NEW YORK (AP) — Bail was set at $2 million and home detention with electronic monitoring was ordered Friday for a British attorney arrested and accused of advising the family of a former top Fidelity Investments executive how to dodge U.S. taxes by hiding millions of dollars overseas.
Michael Little, 61, of Hampshire, England, was likely to remain incarcerated overnight after a U.S. magistrate judge in Manhattan ordered bail secured by at least $1 million in cash or property on the charge of conspiracy to commit tax fraud. The German-born Little, who has a residence in Long Island City, was arrested Thursday night as he arrived at Kennedy International Airport on a flight from London, where he lives with his wife and children.
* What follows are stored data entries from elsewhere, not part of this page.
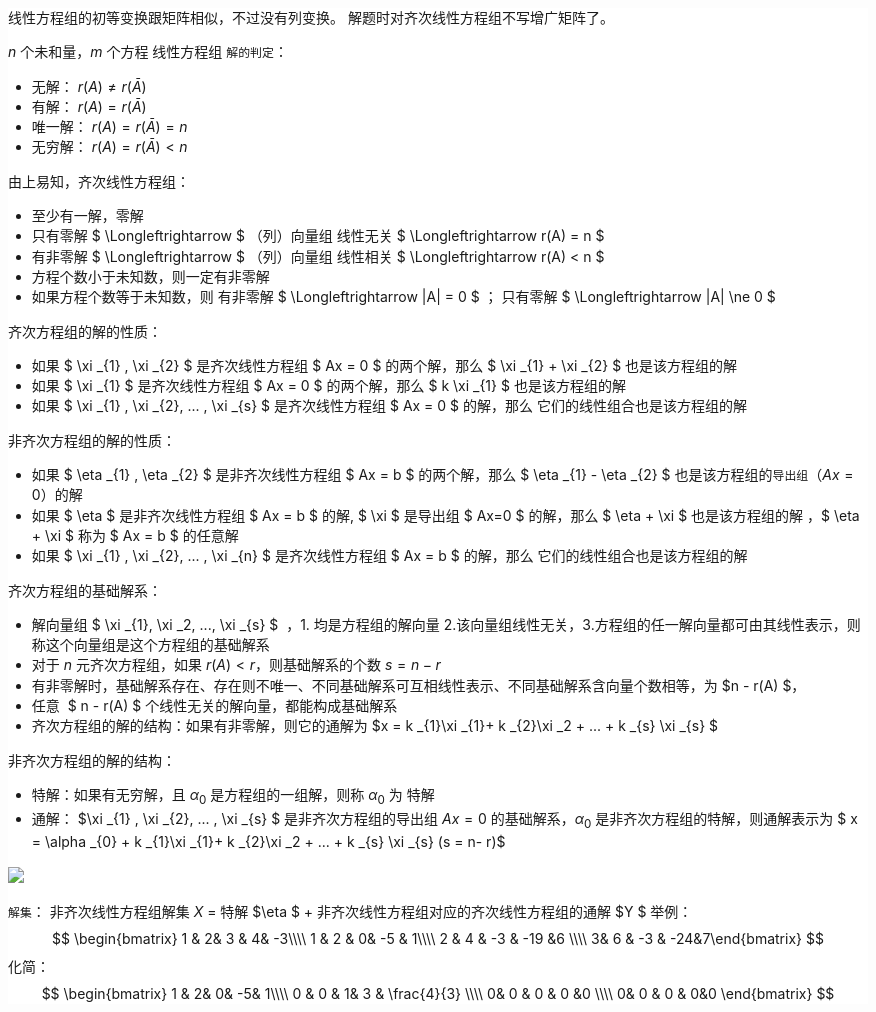 线性方程组的初等变换跟矩阵相似，不过没有列变换。
解题时对齐次线性方程组不写增广矩阵了。

$n$ 个未和量，$m$ 个方程  线性方程组 `解的判定`：
- 无解： $r(A) \ne r(\bar{A})$
- 有解： $r(A) = r(\bar{A})$
- 唯一解： $r(A) = r(\bar{A}) = n$
- 无穷解： $r(A) = r(\bar{A}) < n$

由上易知，齐次线性方程组：
- 至少有一解，零解
- 只有零解 $ \Longleftrightarrow  $ （列）向量组 线性无关  $ \Longleftrightarrow  r(A) = n $
- 有非零解 $ \Longleftrightarrow  $ （列）向量组 线性相关  $ \Longleftrightarrow  r(A) < n $
- 方程个数小于未知数，则一定有非零解
- 如果方程个数等于未知数，则 有非零解 $ \Longleftrightarrow  |A| = 0 $ ； 只有零解 $ \Longleftrightarrow  |A| \ne 0 $

齐次方程组的解的性质：
- 如果 $ \xi _{1} , \xi _{2} $ 是齐次线性方程组 $ Ax = 0 $ 的两个解，那么 $ \xi _{1} +  \xi _{2} $ 也是该方程组的解 
- 如果 $ \xi _{1} $ 是齐次线性方程组 $ Ax = 0 $ 的两个解，那么 $ k \xi _{1} $ 也是该方程组的解 
- 如果 $ \xi _{1} , \xi _{2}, ... , \xi _{s} $ 是齐次线性方程组 $ Ax = 0 $ 的解，那么 它们的线性组合也是该方程组的解 



非齐次方程组的解的性质：
- 如果 $ \eta _{1} , \eta _{2} $ 是非齐次线性方程组 $ Ax = b $ 的两个解，那么 $ \eta _{1} -  \eta _{2} $ 也是该方程组的`导出组`（$Ax=0$）的解 
- 如果 $ \eta $ 是非齐次线性方程组 $ Ax = b $ 的解, $ \xi $ 是导出组 $ Ax=0 $ 的解，那么 $ \eta + \xi $ 也是该方程组的解 ，$ \eta + \xi $ 称为   $ Ax = b $  的任意解
- 如果 $ \xi _{1} , \xi _{2}, ... , \xi _{n} $ 是齐次线性方程组 $ Ax = b $ 的解，那么 它们的线性组合也是该方程组的解 

齐次方程组的基础解系：
-  解向量组 $ \xi _{1}, \xi _2, ..., \xi _{s}  $  ，1. 均是方程组的解向量 2.该向量组线性无关，3.方程组的任一解向量都可由其线性表示，则称这个向量组是这个方程组的基础解系
- 对于 $n$ 元齐次方程组，如果 $r(A) < r$，则基础解系的个数 $s = n-r$
- 有非零解时，基础解系存在、存在则不唯一、不同基础解系可互相线性表示、不同基础解系含向量个数相等，为 $n - r(A) $，
- 任意  $ n - r(A) $ 个线性无关的解向量，都能构成基础解系
- 齐次方程组的解的结构：如果有非零解，则它的通解为 $x =  k _{1}\xi _{1}+ k _{2}\xi _2 + ... + k _{s} \xi _{s}  $



非齐次方程组的解的结构：
- 特解：如果有无穷解，且 $\alpha _{0}$ 是方程组的一组解，则称 $\alpha _{0}$ 为 特解
- 通解： $\xi _{1} , \xi _{2}, ... , \xi _{s} $ 是非齐次方程组的导出组 $Ax=0$ 的基础解系，$\alpha _{0}$ 是非齐次方程组的特解，则通解表示为 $ x =  \alpha _{0} +  k _{1}\xi _{1}+ k _{2}\xi _2 + ... + k _{s} \xi _{s}  (s = n- r)$ 

![](https://sns-na-i1.xhscdn.com/spectrum/1040g34o31j8tdvsd360g5pgi0nb1om97h5ms48g)


`解集`：
非齐次线性方程组解集 $X$ = 特解 $\eta $ + 非齐次线性方程组对应的齐次线性方程组的通解 $Y $
举例：
$$ \begin{bmatrix} 1 &  2& 3 &  4& -3\\\\ 1 & 2 &  0& -5 & 1\\\\ 2 & 4 & -3 &  -19 &6 \\\\  3& 6 & -3 &  -24&7\end{bmatrix} $$ 
化简：
$$ \begin{bmatrix} 1 &  2& 0&  -5& 1\\\\ 0 & 0 &  1& 3 & \frac{4}{3} \\\\ 0& 0 & 0 &  0 &0 \\\\  0& 0 & 0 &  0&0 \end{bmatrix} $$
Assistant U.S. Attorney Stanley Okula said Little engaged in a decade-long tax evasion scheme in which he counseled the family of the late Harry Seggerman how to hide at least $10 million overseas. He called the evidence "compelling, strong." Seggerman died in May 2001. He retired as a vice chairman of Fidelity in 1992.
Okula urged a high bail, saying Little was a flight risk because he had substantial money and ties to the United Kingdom, which has been reluctant in the past to extradite to the U.S. individuals charged with tax crimes.
A lawyer for Little said in court that he had been a lawful permanent resident in the United States for 40 years and was licensed to practice as a lawyer in New York, where he has cases pending, including in the courthouse where he sat, his blue shirt dangling over his pants.
Afterward, another defense attorney, Elkan Abramowitz, emailed a statement, saying: "We are studying the charges contained in the complaint. We are confident that in the end we will be able to demonstrate that there is no merit to any of them."
In court papers, the government said Little met with Seggerman's beneficiaries and descendants at a Manhattan hotel in August 2001 and told them that the patriarch had left them about $10 million of a more than $20 million estate in overseas accounts that had never been declared to U.S. taxing authorities.